### Saved data entries
^^^^

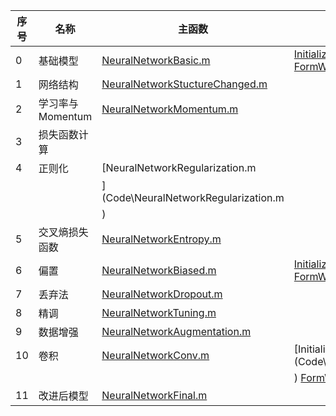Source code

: | 序号 | 名称             | 主函数                                                                | 权重                                                                                                        | 梯度                                                                                        | 损失函数计算                                                              | 预测                                                                | 图像           |
|------|------------------|-----------------------------------------------------------------------|-------------------------------------------------------------------------------------------------------------|---------------------------------------------------------------------------------------------|---------------------------------------------------------------------------|---------------------------------------------------------------------|----------------|
| 0    | 基础模型         | [NeuralNetworkBasic.m](Code/NeuralNetworkBasic.m)                     | [InitializeWeightsBasic.m](Code\InitializeWeightsBasic.m) [FormWeightsBasic.m](Code\FormWeightsBasic.m)     | [InitializeGradBasic.m](Code\InitializeGradBasic.m) [FormGradBasic.m](Code\FormGradBasic.m) | [ClassificationLossBasic.m](Code\ClassificationLossBasic.m)               | [ClassificationPredictBasic.m](Code\ClassificationPredictBasic.m)   | [0.jpg](0.jpg) |
| 1    | 网络结构         | [NeuralNetworkStuctureChanged.m](Code\NeuralNetworkStuctureChanged.m) |                                                                                                             |                                                                                             |                                                                           |                                                                     | [1.jpg](1.jpg) |
| 2    | 学习率与Momentum | [NeuralNetworkMomentum.m](Code\NeuralNetworkMomentum.m)               |                                                                                                             |                                                                                             |                                                                           |                                                                     | 2.jpg          |
| 3    | 损失函数计算     |                                                                       |                                                                                                             |                                                                                             |                                                                           |                                                                     |                |
| 4    | 正则化           | [NeuralNetworkRegularization.m                                        |                                                                                                             |                                                                                             |                                                                           |                                                                     | 4.jpg          |
|      |                  | ](Code\NeuralNetworkRegularization.m                                  |                                                                                                             |                                                                                             |                                                                           |                                                                     |                |
|      |                  | )                                                                     |                                                                                                             |                                                                                             |                                                                           |                                                                     |                |
| 5    | 交叉熵损失函数   | [NeuralNetworkEntropy.m](Code\NeuralNetworkEntropy.m)                 |                                                                                                             |                                                                                             | [ClassificationLossEntropy.m](Code\ClassificationLossEntropy.m)           |                                                                     | 5.jpg          |
| 6    | 偏置             | [NeuralNetworkBiased.m](Code\NeuralNetworkBiased.m)                   | [InitializeWeightsBiased.m](Code\InitializeWeightsBiased.m) [FormWeightsBiased.m](Code\FormWeightsBiased.m) | [FormGradBiased.m](Code\FormGradBiased.m)                                                   | [ClassificationLossBiased.m](Code\ClassificationLossBiased.m)             | [ClassificationPredictBiased.m](Code\ClassificationPredictBiased.m) | 6.jpg          |
| 7    | 丢弃法           | [NeuralNetworkDropout.m](Code\NeuralNetworkDropout.m)                 |                                                                                                             |                                                                                             | [ClassificationLossDropout.m](Code\ClassificationLossDropout.m)           |                                                                     | 7.jpg          |
| 8    | 精调             | [NeuralNetworkTuning.m](Code\NeuralNetworkTuning.m)                   |                                                                                                             |                                                                                             |                                                                           | [ClassificationPredictTuning.m](Code\ClassificationPredictTuning.m) |                |
| 9    | 数据增强         | [NeuralNetworkAugmentation.m](Code\NeuralNetworkAugmentation.m)       |                                                                                                             |                                                                                             | [ClassificationLossAugmentation.m](Code\ClassificationLossAugmentation.m) |                                                                     | 8.jpg          |
| 10   | 卷积             | [NeuralNetworkConv.m](Code\NeuralNetworkConv.m)                       | [InitializeWeightsConv.m](Code\InitializeWeightsConv.m                                                      | [FormGradConv.m](Code\FormGradConv.m)                                                       | [ClassificationLossConv.m](Code\ClassificationLossConv.m)                 | [ClassificationPredictConv.m](Code\ClassificationPredictConv.m)     | 10.jpg         |
|      |                  |                                                                       | ) [FormWeightsConv.m](Code\FormWeightsConv.m)                                                               |                                                                                             |                                                                           |                                                                     |                |
| 11   | 改进后模型       | [NeuralNetworkFinal.m](Code\NeuralNetworkFinal.m)                     |                                                                                                             |                                                                                             | [ClassificationLossFinal.m](Code\ClassificationLossFinal.m)               | [ClassificationPredictFinal.m](Code\ClassificationPredictFinal.m)   | 11.jpg         |
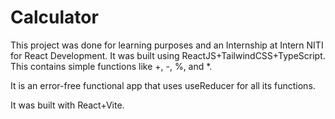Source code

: # Calculator

This project was done for learning purposes and an Internship at Intern NITI for React Development.
It was built using ReactJS+TailwindCSS+TypeScript.
This contains simple functions like +, -, %, and *.

It is an error-free functional app that uses useReducer for all its functions.

It was built with React+Vite.

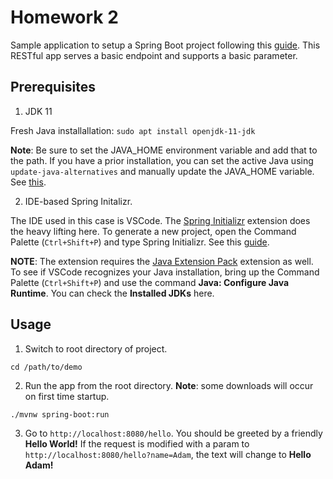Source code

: # Homework 2

Sample application to setup a Spring Boot project following this [guide](https://spring.io/quickstart). This RESTful app serves a basic endpoint and supports a basic parameter.

## Prerequisites

1. JDK 11

Fresh Java installallation: `sudo apt install openjdk-11-jdk`

**Note**: Be sure to set the JAVA_HOME environment variable and add that to the path. If you have a prior installation, you can set the active Java using `update-java-alternatives` and manually update the JAVA_HOME variable. See [this](https://askubuntu.com/questions/121654/how-to-set-default-java-version).

2. IDE-based Spring Initalizr.

The IDE used in this case is VSCode. The [Spring Initializr](https://marketplace.visualstudio.com/items?itemName=vscjava.vscode-spring-initializr) extension does the heavy lifting here. To generate a new project, open the Command Palette (`Ctrl+Shift+P`) and type Spring Initializr. See this [guide](https://code.visualstudio.com/docs/java/java-spring-boot).

**NOTE**: The extension requires the [Java Extension Pack](https://marketplace.visualstudio.com/items?itemName=vscjava.vscode-java-pack) extension as well. To see if VSCode recognizes your Java installation, bring up the Command Palette (`Ctrl+Shift+P`) and use the command **Java: Configure Java Runtime**. You can check the **Installed JDKs** here.

## Usage

1. Switch to root directory of project.

 `cd /path/to/demo`

2. Run the app from the root directory. **Note**: some downloads will occur on first time startup.

`./mvnw spring-boot:run`

3. Go to `http://localhost:8080/hello`. You should be greeted by a friendly **Hello World!** If the request is modified with a param to `http://localhost:8080/hello?name=Adam`, the text will change to **Hello Adam!**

^^^^

### WORK ORDER
An exact copy of each entry is required, minus the pictures.

### SOLUTION FOR THIS TASK
Source code

: | 序号 | 名称             | 主函数                                                                | 权重                                                                                                        | 梯度                                                                                        | 损失函数计算                                                              | 预测                                                                | 图像           |
|------|------------------|-----------------------------------------------------------------------|-------------------------------------------------------------------------------------------------------------|---------------------------------------------------------------------------------------------|---------------------------------------------------------------------------|---------------------------------------------------------------------|----------------|
| 0    | 基础模型         | [NeuralNetworkBasic.m](Code/NeuralNetworkBasic.m)                     | [InitializeWeightsBasic.m](Code\InitializeWeightsBasic.m) [FormWeightsBasic.m](Code\FormWeightsBasic.m)     | [InitializeGradBasic.m](Code\InitializeGradBasic.m) [FormGradBasic.m](Code\FormGradBasic.m) | [ClassificationLossBasic.m](Code\ClassificationLossBasic.m)               | [ClassificationPredictBasic.m](Code\ClassificationPredictBasic.m)   | [0.jpg](0.jpg) |
| 1    | 网络结构         | [NeuralNetworkStuctureChanged.m](Code\NeuralNetworkStuctureChanged.m) |                                                                                                             |                                                                                             |                                                                           |                                                                     | [1.jpg](1.jpg) |
| 2    | 学习率与Momentum | [NeuralNetworkMomentum.m](Code\NeuralNetworkMomentum.m)               |                                                                                                             |                                                                                             |                                                                           |                                                                     | 2.jpg          |
| 3    | 损失函数计算     |                                                                       |                                                                                                             |                                                                                             |                                                                           |                                                                     |                |
| 4    | 正则化           | [NeuralNetworkRegularization.m                                        |                                                                                                             |                                                                                             |                                                                           |                                                                     | 4.jpg          |
|      |                  | ](Code\NeuralNetworkRegularization.m                                  |                                                                                                             |                                                                                             |                                                                           |                                                                     |                |
|      |                  | )                                                                     |                                                                                                             |                                                                                             |                                                                           |                                                                     |                |
| 5    | 交叉熵损失函数   | [NeuralNetworkEntropy.m](Code\NeuralNetworkEntropy.m)                 |                                                                                                             |                                                                                             | [ClassificationLossEntropy.m](Code\ClassificationLossEntropy.m)           |                                                                     | 5.jpg          |
| 6    | 偏置             | [NeuralNetworkBiased.m](Code\NeuralNetworkBiased.m)                   | [InitializeWeightsBiased.m](Code\InitializeWeightsBiased.m) [FormWeightsBiased.m](Code\FormWeightsBiased.m) | [FormGradBiased.m](Code\FormGradBiased.m)                                                   | [ClassificationLossBiased.m](Code\ClassificationLossBiased.m)             | [ClassificationPredictBiased.m](Code\ClassificationPredictBiased.m) | 6.jpg          |
| 7    | 丢弃法           | [NeuralNetworkDropout.m](Code\NeuralNetworkDropout.m)                 |                                                                                                             |                                                                                             | [ClassificationLossDropout.m](Code\ClassificationLossDropout.m)           |                                                                     | 7.jpg          |
| 8    | 精调             | [NeuralNetworkTuning.m](Code\NeuralNetworkTuning.m)                   |                                                                                                             |                                                                                             |                                                                           | [ClassificationPredictTuning.m](Code\ClassificationPredictTuning.m) |                |
| 9    | 数据增强         | [NeuralNetworkAugmentation.m](Code\NeuralNetworkAugmentation.m)       |                                                                                                             |                                                                                             | [ClassificationLossAugmentation.m](Code\ClassificationLossAugmentation.m) |                                                                     | 8.jpg          |
| 10   | 卷积             | [NeuralNetworkConv.m](Code\NeuralNetworkConv.m)                       | [InitializeWeightsConv.m](Code\InitializeWeightsConv.m                                                      | [FormGradConv.m](Code\FormGradConv.m)                                                       | [ClassificationLossConv.m](Code\ClassificationLossConv.m)                 | [ClassificationPredictConv.m](Code\ClassificationPredictConv.m)     | 10.jpg         |
|      |                  |                                                                       | ) [FormWeightsConv.m](Code\FormWeightsConv.m)                                                               |                                                                                             |                                                                           |                                                                     |                |
| 11   | 改进后模型       | [NeuralNetworkFinal.m](Code\NeuralNetworkFinal.m)                     |                                                                                                             |                                                                                             | [ClassificationLossFinal.m](Code\ClassificationLossFinal.m)               | [ClassificationPredictFinal.m](Code\ClassificationPredictFinal.m)   | 11.jpg         |
Source code

: # Calculator

This project was done for learning purposes and an Internship at Intern NITI for React Development.
It was built using ReactJS+TailwindCSS+TypeScript.
This contains simple functions like +, -, %, and *.

It is an error-free functional app that uses useReducer for all its functions.

It was built with React+Vite.

Source code

: # Homework 2

Sample application to setup a Spring Boot project following this [guide](https://spring.io/quickstart). This RESTful app serves a basic endpoint and supports a basic parameter.

## Prerequisites

1. JDK 11

Fresh Java installallation: `sudo apt install openjdk-11-jdk`

**Note**: Be sure to set the JAVA_HOME environment variable and add that to the path. If you have a prior installation, you can set the active Java using `update-java-alternatives` and manually update the JAVA_HOME variable. See [this](https://askubuntu.com/questions/121654/how-to-set-default-java-version).

2. IDE-based Spring Initalizr.

The IDE used in this case is VSCode. The [Spring Initializr](https://marketplace.visualstudio.com/items?itemName=vscjava.vscode-spring-initializr) extension does the heavy lifting here. To generate a new project, open the Command Palette (`Ctrl+Shift+P`) and type Spring Initializr. See this [guide](https://code.visualstudio.com/docs/java/java-spring-boot).

**NOTE**: The extension requires the [Java Extension Pack](https://marketplace.visualstudio.com/items?itemName=vscjava.vscode-java-pack) extension as well. To see if VSCode recognizes your Java installation, bring up the Command Palette (`Ctrl+Shift+P`) and use the command **Java: Configure Java Runtime**. You can check the **Installed JDKs** here.

## Usage

1. Switch to root directory of project.

 `cd /path/to/demo`

2. Run the app from the root directory. **Note**: some downloads will occur on first time startup.

`./mvnw spring-boot:run`

3. Go to `http://localhost:8080/hello`. You should be greeted by a friendly **Hello World!** If the request is modified with a param to `http://localhost:8080/hello?name=Adam`, the text will change to **Hello Adam!**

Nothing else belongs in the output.